Quobuz is also on my radar, but they've traditionally lacked in the music catalog space. I need to give them a try again now that it's been a few years.

That said, Tidal barely has Linux clients and I don't think I've seen much movement for Quobuz on Linux, unless I've just missed it.

[–] [email protected] 4 points 11 hours ago

i love tidal so much <3 it's lacking a bit in japanese artists compared to spotify but that's not a dealbreaker for me

[–] [email protected] 5 points 13 hours ago

I moved from Spotify to tidal as well. Tidal is fine except for their catalogue mess. They tend to group different artists with same name to a single artist. Here and there I feedback them, they correct it in a week or so but the first next album is wrong again. But I'm glad that at least it pays music owners better and doesn't throw money at shit podcasts and such

[–] [email protected] 1 points 9 hours ago (1 children)

What's wrong with just using tidal in a browser? Zen just added a media player widget too so it's almost like having a native app that's always controllable on screen

[–] [email protected] 3 points 9 hours ago

I'd rather have it in my desktop workspace than nested in a web browser, plus it can integrate better with native media API's for media buttons, notifications, and other items being aware of the audio, which the tidal web app doesn't do out of the box.

[–] [email protected] 2 points 12 hours ago (1 children)

I've moved to Deezer, love the HiFi audio! Also works well under Linux using Mellowplayer

[–] [email protected] 1 points 11 hours ago

I'm on th e verge of doing the same. Do we know how much Deezer pays artists?

[–] [email protected] 2 points 13 hours ago (2 children)

There is Tidal Hi-Fi on linux, but I suspect that's what you mean by 'barely'

[–] [email protected] 3 points 13 hours ago

Yep! It's a good app overall, even has some improvements over what is shipped on macOS.

https://github.com/Nokse22/high-tide is new and promising for a better experience overall. I'd always prefer native over electron.

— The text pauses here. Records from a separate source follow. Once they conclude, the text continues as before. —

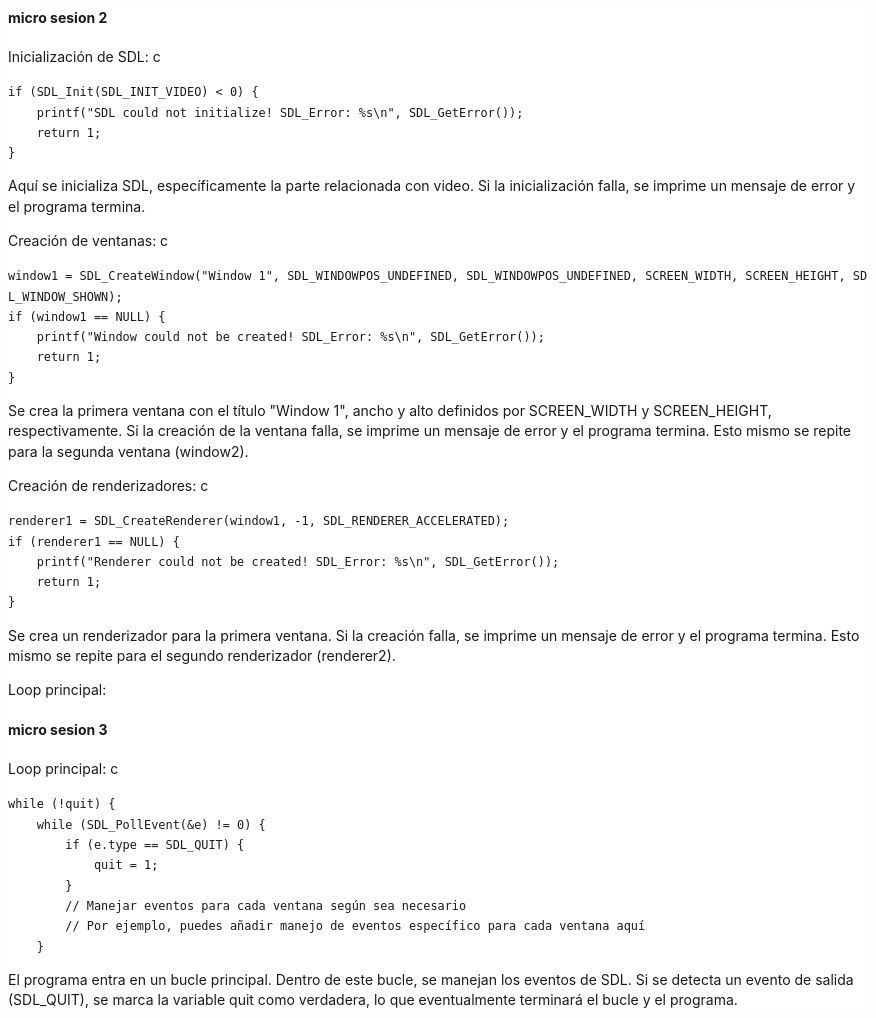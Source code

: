 
#### micro sesion 2
Inicialización de SDL:
c

    if (SDL_Init(SDL_INIT_VIDEO) < 0) {
        printf("SDL could not initialize! SDL_Error: %s\n", SDL_GetError());
        return 1;
    }
Aquí se inicializa SDL, específicamente la parte relacionada con video. Si la inicialización falla, se imprime un mensaje de error y el programa termina.

Creación de ventanas:
c

    window1 = SDL_CreateWindow("Window 1", SDL_WINDOWPOS_UNDEFINED, SDL_WINDOWPOS_UNDEFINED, SCREEN_WIDTH, SCREEN_HEIGHT, SDL_WINDOW_SHOWN);
    if (window1 == NULL) {
        printf("Window could not be created! SDL_Error: %s\n", SDL_GetError());
        return 1;
    }
Se crea la primera ventana con el título "Window 1", ancho y alto definidos por SCREEN_WIDTH y SCREEN_HEIGHT, respectivamente. Si la creación de la ventana falla, se imprime un mensaje de error y el programa termina. Esto mismo se repite para la segunda ventana (window2).

Creación de renderizadores:
c

    renderer1 = SDL_CreateRenderer(window1, -1, SDL_RENDERER_ACCELERATED);
    if (renderer1 == NULL) {
        printf("Renderer could not be created! SDL_Error: %s\n", SDL_GetError());
        return 1;
    }
Se crea un renderizador para la primera ventana. Si la creación falla, se imprime un mensaje de error y el programa termina. Esto mismo se repite para el segundo renderizador (renderer2).

Loop principal:


#### micro sesion 3

Loop principal:
c

    while (!quit) {
        while (SDL_PollEvent(&e) != 0) {
            if (e.type == SDL_QUIT) {
                quit = 1;
            }
            // Manejar eventos para cada ventana según sea necesario
            // Por ejemplo, puedes añadir manejo de eventos específico para cada ventana aquí
        }
El programa entra en un bucle principal. Dentro de este bucle, se manejan los eventos de SDL. Si se detecta un evento de salida (SDL_QUIT), se marca la variable quit como verdadera, lo que eventualmente terminará el bucle y el programa.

[–] [email protected] 3 points 13 hours ago (1 children)

It works well, what do you want more? Sure, it's not official but the most of the important bits are official since at it's core it's a web app.

[–] [email protected] 1 points 13 hours ago

Absolutely! It works fairy well. A little clunky since the Linux support is bolted on after, but it's not noticeably worse than the macOS experience. The extra options it offers over what tidal ships to macOS are also nice.

These non-native electron apps are all kinda junky for native music listening anyway. (This is a problem with Spotify's desktop app as well)

[–] [email protected] 8 points 14 hours ago (1 children)
[–] [email protected] 4 points 12 hours ago (1 children)

I use proton for VPN and qobuz works for me! I've had a couple of other bugs but streaming and downloading both work!

[–] [email protected] 5 points 12 hours ago (2 children)

I use Proton as well but it won't even let me sign up and explicitly says it's because of the VPN.

[–] [email protected] 3 points 11 hours ago* (last edited 11 hours ago) (1 children)

I use Surfshark and don't have problems with it 99% of the time. I think you probably just have to have the VPN off for signing up and logging in (I've noticed zero issues when I'm already logged in).

[–] [email protected] 1 points 2 hours ago

Still a pain :( they’re too afraid we’ll use regional pricing?

[–] [email protected] 2 points 11 hours ago

That's so strange. I've been using qobuz for at least a couple years now and I've always got a VPN on. Sometimes it takes me a second to load a new song if it's not downloaded already but other than I've had no issues. Are you on PC?

[–] [email protected] 2 points 14 hours ago

Unfortunately they're not available everywhere.